## [Your assignment]
Only the lines with the string "PyPI" are needed; return each of them from the entries below.

Items listed in a dataset:
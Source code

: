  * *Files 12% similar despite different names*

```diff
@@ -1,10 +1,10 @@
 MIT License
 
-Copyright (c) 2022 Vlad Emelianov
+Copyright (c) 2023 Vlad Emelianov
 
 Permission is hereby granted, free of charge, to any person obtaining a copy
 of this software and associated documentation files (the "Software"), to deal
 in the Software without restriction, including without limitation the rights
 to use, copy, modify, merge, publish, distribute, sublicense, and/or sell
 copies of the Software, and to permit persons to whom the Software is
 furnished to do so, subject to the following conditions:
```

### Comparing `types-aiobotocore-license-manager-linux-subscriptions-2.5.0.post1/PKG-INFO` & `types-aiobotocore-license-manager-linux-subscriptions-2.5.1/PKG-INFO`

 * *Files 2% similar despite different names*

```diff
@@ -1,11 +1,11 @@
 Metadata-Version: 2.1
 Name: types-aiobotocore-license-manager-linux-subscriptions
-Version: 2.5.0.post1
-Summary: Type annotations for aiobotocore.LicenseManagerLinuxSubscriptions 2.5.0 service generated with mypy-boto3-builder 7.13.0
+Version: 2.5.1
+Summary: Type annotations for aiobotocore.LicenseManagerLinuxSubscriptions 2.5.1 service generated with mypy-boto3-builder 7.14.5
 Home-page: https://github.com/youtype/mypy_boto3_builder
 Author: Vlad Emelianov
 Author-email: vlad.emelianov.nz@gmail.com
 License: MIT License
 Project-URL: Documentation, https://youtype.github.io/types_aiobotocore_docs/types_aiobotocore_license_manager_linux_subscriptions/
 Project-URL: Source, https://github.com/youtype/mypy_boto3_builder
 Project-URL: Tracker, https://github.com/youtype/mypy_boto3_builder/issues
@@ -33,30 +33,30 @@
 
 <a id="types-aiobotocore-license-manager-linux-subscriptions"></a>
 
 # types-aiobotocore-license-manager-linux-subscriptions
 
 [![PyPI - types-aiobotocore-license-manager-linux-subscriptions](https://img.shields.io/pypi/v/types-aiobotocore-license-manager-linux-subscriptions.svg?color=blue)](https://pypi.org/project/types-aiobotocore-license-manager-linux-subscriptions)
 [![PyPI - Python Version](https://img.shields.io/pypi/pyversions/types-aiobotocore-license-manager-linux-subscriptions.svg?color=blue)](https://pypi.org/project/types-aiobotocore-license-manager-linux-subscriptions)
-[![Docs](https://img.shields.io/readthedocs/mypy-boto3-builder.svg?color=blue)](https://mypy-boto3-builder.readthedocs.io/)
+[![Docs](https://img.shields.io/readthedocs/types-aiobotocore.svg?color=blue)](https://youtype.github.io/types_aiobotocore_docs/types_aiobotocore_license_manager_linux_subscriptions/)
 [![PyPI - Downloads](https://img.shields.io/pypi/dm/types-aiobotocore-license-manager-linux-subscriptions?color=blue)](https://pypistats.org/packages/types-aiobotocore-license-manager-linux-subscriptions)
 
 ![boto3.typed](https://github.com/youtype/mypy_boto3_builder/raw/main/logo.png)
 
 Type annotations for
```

--

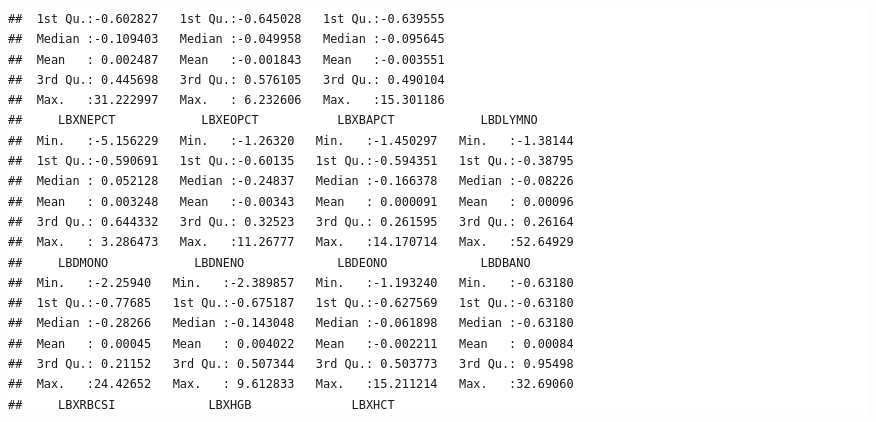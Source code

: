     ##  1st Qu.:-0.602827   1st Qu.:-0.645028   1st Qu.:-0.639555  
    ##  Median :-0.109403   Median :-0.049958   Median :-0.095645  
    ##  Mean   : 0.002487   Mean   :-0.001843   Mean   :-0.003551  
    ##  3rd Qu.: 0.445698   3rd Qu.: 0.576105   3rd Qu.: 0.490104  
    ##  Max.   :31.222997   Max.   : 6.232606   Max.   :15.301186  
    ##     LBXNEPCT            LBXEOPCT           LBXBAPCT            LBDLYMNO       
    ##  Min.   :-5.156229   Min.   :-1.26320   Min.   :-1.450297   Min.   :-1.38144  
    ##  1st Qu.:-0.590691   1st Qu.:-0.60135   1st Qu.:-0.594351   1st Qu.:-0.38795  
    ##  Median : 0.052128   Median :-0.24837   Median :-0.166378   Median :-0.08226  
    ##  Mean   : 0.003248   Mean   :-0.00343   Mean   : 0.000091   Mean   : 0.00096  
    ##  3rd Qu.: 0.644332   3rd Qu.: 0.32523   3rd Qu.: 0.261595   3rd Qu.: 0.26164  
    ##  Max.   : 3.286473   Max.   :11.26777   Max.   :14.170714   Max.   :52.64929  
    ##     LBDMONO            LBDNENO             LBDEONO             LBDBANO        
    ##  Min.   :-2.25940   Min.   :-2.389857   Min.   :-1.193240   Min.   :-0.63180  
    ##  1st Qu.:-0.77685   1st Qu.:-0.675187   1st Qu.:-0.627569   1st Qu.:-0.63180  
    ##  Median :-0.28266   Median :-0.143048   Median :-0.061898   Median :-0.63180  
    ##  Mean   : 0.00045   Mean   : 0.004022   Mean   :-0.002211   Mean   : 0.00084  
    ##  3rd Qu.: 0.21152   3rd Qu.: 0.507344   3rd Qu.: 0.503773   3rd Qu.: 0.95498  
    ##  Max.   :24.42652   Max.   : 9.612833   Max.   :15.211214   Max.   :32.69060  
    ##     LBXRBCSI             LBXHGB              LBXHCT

---

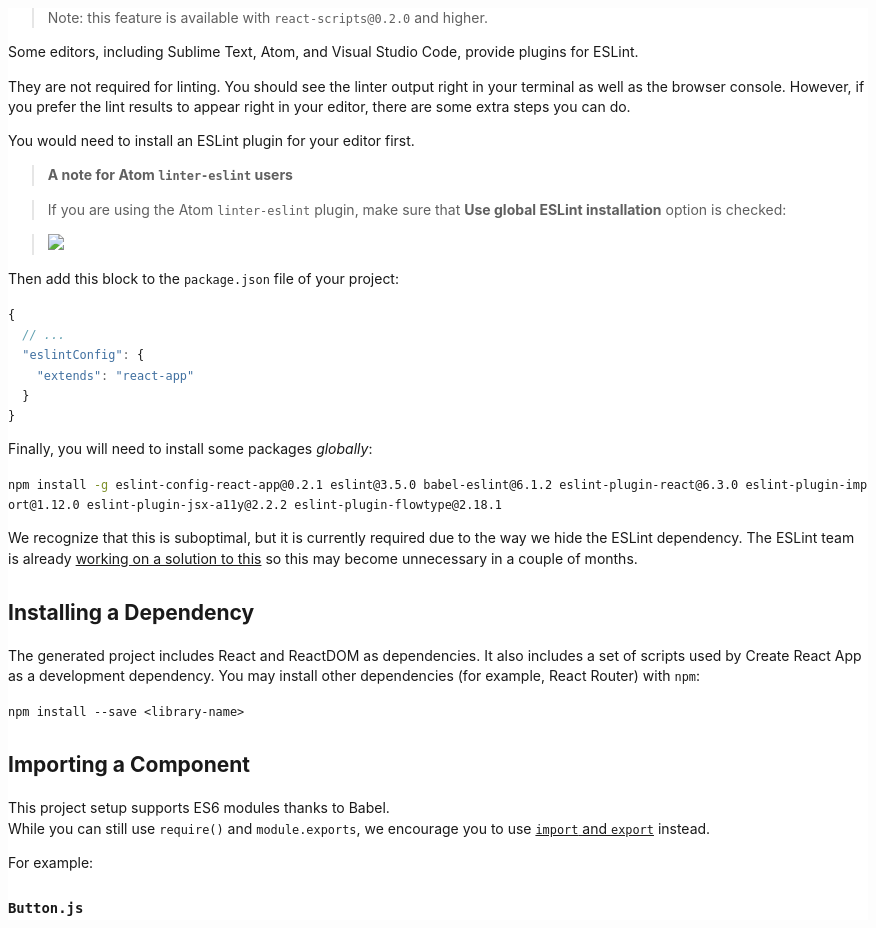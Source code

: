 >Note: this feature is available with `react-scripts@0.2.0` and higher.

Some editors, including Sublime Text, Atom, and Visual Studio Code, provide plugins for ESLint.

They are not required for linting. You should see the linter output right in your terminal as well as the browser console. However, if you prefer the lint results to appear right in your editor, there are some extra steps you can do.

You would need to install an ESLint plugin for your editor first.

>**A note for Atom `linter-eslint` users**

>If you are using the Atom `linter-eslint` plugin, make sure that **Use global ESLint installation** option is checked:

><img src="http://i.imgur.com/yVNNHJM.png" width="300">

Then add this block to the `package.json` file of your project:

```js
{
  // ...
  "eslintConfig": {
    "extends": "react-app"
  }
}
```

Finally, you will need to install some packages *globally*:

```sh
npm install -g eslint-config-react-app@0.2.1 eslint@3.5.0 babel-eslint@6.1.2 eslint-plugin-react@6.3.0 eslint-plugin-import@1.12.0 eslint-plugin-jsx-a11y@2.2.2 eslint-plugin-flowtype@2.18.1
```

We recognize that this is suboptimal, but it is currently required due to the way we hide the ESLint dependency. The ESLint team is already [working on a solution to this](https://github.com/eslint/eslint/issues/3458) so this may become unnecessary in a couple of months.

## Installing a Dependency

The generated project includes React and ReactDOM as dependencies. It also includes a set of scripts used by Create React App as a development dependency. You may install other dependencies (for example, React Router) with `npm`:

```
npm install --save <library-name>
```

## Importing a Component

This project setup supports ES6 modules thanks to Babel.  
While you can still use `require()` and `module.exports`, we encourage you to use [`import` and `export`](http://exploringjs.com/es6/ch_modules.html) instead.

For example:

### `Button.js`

## [Result for this exercise]
 [![PyPI - types-aiobotocore-license-manager-linux-subscriptions](https://img.shields.io/pypi/v/types-aiobotocore-license-manager-linux-subscriptions.svg?color=blue)](https://pypi.org/project/types-aiobotocore-license-manager-linux-subscriptions)
 [![PyPI - Python Version](https://img.shields.io/pypi/pyversions/types-aiobotocore-license-manager-linux-subscriptions.svg?color=blue)](https://pypi.org/project/types-aiobotocore-license-manager-linux-subscriptions)
 [![PyPI - Downloads](https://img.shields.io/pypi/dm/types-aiobotocore-license-manager-linux-subscriptions?color=blue)](https://pypistats.org/packages/types-aiobotocore-license-manager-linux-subscriptions)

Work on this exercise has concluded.